WHAT TO DO:
Once you find the line containing "solvable-nr : True" in the data below, copy it and each following line exactly, up to and including the line containing "종료 시간 (밀리초) |", and nothing else.

EXERCISE INPUT:
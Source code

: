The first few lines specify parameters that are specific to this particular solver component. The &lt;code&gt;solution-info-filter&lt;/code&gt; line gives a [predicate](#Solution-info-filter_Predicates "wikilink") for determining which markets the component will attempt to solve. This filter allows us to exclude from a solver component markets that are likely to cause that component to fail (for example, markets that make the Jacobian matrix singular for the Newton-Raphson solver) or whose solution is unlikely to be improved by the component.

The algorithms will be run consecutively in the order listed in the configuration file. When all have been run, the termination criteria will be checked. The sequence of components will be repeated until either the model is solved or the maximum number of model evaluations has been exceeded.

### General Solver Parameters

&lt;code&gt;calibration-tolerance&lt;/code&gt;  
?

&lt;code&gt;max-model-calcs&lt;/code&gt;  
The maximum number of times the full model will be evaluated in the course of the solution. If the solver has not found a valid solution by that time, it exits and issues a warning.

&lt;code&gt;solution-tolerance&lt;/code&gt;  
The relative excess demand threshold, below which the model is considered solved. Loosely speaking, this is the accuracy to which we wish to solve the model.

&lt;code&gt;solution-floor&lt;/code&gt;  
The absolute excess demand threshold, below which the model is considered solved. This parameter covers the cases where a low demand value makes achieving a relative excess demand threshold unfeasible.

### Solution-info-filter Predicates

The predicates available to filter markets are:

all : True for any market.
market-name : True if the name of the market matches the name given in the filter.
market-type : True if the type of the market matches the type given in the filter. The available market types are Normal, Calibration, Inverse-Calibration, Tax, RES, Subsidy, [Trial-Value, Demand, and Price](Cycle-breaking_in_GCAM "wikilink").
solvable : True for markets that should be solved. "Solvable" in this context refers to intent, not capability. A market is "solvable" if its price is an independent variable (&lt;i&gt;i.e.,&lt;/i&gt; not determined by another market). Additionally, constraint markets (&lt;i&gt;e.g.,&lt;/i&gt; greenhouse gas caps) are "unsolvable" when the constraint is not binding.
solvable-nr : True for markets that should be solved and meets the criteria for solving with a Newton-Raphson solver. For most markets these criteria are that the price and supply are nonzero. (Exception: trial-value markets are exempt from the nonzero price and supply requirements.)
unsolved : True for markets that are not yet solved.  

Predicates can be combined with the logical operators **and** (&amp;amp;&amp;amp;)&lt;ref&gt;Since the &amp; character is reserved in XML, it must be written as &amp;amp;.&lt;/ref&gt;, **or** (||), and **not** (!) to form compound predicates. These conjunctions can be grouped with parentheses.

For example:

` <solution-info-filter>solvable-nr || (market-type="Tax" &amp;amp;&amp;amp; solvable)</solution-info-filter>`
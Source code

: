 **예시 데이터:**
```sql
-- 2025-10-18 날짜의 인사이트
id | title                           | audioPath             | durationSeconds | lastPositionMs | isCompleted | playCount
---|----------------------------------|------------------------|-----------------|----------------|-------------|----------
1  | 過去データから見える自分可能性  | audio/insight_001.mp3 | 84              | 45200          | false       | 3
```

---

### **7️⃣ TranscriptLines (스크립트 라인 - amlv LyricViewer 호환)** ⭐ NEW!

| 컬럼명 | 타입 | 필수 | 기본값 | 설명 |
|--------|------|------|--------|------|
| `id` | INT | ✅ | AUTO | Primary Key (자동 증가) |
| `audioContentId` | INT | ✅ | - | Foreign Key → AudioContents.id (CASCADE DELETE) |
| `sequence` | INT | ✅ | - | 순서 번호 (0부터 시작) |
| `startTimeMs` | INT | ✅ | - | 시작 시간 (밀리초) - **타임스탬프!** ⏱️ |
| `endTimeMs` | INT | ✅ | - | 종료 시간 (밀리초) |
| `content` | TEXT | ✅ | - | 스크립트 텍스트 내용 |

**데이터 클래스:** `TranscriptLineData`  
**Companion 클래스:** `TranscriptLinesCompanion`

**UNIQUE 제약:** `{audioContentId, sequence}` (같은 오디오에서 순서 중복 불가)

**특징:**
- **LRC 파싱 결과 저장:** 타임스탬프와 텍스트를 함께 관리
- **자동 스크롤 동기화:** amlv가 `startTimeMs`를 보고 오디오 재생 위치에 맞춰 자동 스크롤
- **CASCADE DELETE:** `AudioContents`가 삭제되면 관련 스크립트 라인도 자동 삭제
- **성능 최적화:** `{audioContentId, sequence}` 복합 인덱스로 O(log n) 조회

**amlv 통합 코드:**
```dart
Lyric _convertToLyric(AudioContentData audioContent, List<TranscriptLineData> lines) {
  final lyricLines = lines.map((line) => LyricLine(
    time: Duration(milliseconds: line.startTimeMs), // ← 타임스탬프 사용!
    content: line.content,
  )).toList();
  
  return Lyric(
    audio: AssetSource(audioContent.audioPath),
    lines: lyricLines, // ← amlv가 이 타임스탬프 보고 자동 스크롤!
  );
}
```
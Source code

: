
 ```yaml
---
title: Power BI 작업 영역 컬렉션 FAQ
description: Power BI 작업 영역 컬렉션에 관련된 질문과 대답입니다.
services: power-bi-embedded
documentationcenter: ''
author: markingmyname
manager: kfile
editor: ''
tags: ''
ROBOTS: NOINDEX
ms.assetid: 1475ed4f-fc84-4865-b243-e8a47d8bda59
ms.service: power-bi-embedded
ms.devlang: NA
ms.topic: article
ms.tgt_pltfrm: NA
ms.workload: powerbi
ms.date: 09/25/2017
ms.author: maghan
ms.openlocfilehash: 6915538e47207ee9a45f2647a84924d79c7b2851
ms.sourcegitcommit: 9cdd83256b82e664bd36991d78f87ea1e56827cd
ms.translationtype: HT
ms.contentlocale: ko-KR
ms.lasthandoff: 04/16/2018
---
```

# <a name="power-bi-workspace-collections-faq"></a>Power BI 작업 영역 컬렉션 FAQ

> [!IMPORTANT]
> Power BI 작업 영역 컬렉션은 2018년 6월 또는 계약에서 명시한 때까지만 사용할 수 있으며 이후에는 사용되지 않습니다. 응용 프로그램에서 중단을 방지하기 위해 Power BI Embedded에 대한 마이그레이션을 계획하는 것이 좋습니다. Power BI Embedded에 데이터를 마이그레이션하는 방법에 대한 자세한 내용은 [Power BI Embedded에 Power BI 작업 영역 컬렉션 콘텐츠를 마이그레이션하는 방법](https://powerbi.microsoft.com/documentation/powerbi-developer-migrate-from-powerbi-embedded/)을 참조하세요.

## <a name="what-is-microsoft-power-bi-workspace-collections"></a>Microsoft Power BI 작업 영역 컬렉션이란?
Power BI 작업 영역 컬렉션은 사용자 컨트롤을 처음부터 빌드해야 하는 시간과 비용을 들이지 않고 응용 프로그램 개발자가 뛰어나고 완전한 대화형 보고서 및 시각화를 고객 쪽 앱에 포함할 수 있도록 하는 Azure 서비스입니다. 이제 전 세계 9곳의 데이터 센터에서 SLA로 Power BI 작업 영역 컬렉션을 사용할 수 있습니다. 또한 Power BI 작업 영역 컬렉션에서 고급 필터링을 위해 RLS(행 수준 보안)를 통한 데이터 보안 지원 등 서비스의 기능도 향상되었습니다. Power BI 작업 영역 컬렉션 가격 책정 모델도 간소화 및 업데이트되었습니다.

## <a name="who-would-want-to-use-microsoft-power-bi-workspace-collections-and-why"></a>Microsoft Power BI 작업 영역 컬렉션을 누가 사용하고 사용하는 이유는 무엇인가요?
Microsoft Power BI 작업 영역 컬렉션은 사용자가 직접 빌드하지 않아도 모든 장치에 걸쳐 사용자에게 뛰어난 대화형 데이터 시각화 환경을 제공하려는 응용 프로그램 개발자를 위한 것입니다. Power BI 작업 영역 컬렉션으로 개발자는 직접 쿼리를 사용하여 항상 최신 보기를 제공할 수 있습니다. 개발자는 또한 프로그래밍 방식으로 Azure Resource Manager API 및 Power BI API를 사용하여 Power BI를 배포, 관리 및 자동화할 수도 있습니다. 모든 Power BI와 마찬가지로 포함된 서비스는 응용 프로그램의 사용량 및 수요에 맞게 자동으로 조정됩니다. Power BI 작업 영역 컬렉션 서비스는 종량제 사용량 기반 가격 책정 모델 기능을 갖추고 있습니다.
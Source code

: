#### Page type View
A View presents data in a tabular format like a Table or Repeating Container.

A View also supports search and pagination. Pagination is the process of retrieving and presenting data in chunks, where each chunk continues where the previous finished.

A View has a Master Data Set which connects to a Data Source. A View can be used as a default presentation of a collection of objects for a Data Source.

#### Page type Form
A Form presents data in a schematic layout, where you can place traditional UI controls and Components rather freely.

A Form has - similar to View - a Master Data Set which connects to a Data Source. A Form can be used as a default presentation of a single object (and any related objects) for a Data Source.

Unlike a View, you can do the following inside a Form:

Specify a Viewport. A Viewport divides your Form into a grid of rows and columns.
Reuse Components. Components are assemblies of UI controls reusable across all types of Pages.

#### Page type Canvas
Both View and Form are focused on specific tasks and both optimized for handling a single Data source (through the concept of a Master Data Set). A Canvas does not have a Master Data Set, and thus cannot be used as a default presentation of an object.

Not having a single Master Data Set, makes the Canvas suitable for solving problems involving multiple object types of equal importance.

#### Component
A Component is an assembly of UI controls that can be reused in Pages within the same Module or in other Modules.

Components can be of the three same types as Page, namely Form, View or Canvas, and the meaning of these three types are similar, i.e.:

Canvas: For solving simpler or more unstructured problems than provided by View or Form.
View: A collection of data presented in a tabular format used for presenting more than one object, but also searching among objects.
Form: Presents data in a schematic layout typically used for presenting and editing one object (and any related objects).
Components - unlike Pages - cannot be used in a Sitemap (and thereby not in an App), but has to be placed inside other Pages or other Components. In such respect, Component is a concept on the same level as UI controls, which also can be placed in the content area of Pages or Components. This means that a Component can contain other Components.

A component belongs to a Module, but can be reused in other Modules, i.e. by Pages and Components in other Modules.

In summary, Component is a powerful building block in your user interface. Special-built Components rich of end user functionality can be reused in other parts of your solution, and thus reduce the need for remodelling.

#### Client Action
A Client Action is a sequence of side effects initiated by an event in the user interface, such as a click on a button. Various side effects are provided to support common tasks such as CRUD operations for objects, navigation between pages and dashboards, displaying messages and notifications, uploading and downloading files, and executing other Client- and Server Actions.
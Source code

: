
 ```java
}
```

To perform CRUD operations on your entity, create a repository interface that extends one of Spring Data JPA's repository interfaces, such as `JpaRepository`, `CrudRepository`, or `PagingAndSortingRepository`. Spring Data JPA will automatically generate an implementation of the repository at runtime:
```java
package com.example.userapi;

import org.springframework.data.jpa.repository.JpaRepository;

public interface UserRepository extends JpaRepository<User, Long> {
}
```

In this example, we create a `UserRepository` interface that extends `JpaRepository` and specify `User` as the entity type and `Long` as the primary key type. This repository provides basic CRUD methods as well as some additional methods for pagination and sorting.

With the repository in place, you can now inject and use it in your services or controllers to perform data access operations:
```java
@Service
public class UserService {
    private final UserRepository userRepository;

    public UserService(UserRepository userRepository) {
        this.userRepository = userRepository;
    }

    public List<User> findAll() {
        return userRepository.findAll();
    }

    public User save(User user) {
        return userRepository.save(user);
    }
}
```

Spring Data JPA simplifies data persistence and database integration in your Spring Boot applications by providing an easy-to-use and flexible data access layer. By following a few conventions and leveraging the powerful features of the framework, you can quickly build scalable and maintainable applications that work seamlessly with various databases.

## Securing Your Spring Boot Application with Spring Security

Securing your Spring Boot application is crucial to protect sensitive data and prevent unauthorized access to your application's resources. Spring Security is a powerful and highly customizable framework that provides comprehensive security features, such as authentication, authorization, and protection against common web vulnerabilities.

ANSWER SPACE:
solvable-nr : True for markets that should be solved and meets the criteria for solving with a Newton-Raphson solver. For most markets these criteria are that the price and supply are nonzero. (Exception: trial-value markets are exempt from the nonzero price and supply requirements.)
unsolved : True for markets that are not yet solved.  

Predicates can be combined with the logical operators **and** (&amp;amp;&amp;amp;)&lt;ref&gt;Since the &amp; character is reserved in XML, it must be written as &amp;amp;.&lt;/ref&gt;, **or** (||), and **not** (!) to form compound predicates. These conjunctions can be grouped with parentheses.

For example:

` <solution-info-filter>solvable-nr || (market-type="Tax" &amp;amp;&amp;amp; solvable)</solution-info-filter>`
Source code

: **예시 데이터:**
```sql
-- 2025-10-18 날짜의 인사이트
id | title                           | audioPath             | durationSeconds | lastPositionMs | isCompleted | playCount
---|----------------------------------|------------------------|-----------------|----------------|-------------|----------
1  | 過去データから見える自分可能性  | audio/insight_001.mp3 | 84              | 45200          | false       | 3
```

---

### **7️⃣ TranscriptLines (스크립트 라인 - amlv LyricViewer 호환)** ⭐ NEW!

| 컬럼명 | 타입 | 필수 | 기본값 | 설명 |
|--------|------|------|--------|------|
| `id` | INT | ✅ | AUTO | Primary Key (자동 증가) |
| `audioContentId` | INT | ✅ | - | Foreign Key → AudioContents.id (CASCADE DELETE) |
| `sequence` | INT | ✅ | - | 순서 번호 (0부터 시작) |
| `startTimeMs` | INT | ✅ | - | 시작 시간 (밀리초) - **타임스탬프!** ⏱️ |
| `endTimeMs` | INT | ✅ | - | 종료 시간 (밀리초) |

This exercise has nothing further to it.